» **Dataset entries**:

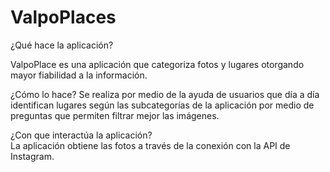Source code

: # ValpoPlaces

¿Qué hace la aplicación? 

ValpoPlace es una aplicación que categoriza fotos y lugares otorgando mayor fiabilidad a la información.

¿Cómo lo hace? 
Se realiza por medio de la ayuda de usuarios que día a día identifican lugares según las subcategorías de la aplicación por medio de preguntas que permiten filtrar mejor las imágenes.

¿Con que interactúa la aplicación?  
La aplicación obtiene las fotos a través de la conexión con la API de Instagram. 

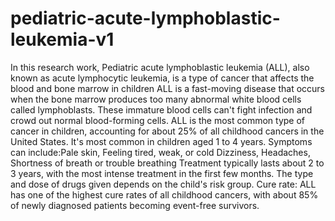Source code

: # pediatric-acute-lymphoblastic-leukemia-v1
In this research work, Pediatric acute lymphoblastic leukemia (ALL), also known as acute lymphocytic leukemia, is a type of cancer that affects the blood and bone marrow in children
ALL is a fast-moving disease that occurs when the bone marrow produces too many abnormal white blood cells called lymphoblasts. These immature blood cells can't fight infection and crowd out normal blood-forming cells. 
ALL is the most common type of cancer in children, accounting for about 25% of all childhood cancers in the United States. It's most common in children aged 1 to 4 years. 
Symptoms can include:Pale skin, Feeling tired, weak, or cold Dizziness, Headaches, Shortness of breath or trouble breathing 
Treatment typically lasts about 2 to 3 years, with the most intense treatment in the first few months. The type and dose of drugs given depends on the child's risk group. 
Cure rate: ALL has one of the highest cure rates of all childhood cancers, with about 85% of newly diagnosed patients becoming event-free survivors.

» **WHAT IS NEEDED**:
Show all lines in the records above that hold "with".

» **EXERCISE SOLUTION**:
Treatment typically lasts about 2 to 3 years, with the most intense treatment in the first few months. The type and dose of drugs given depends on the child's risk group. 
Cure rate: ALL has one of the highest cure rates of all childhood cancers, with about 85% of newly diagnosed patients becoming event-free survivors.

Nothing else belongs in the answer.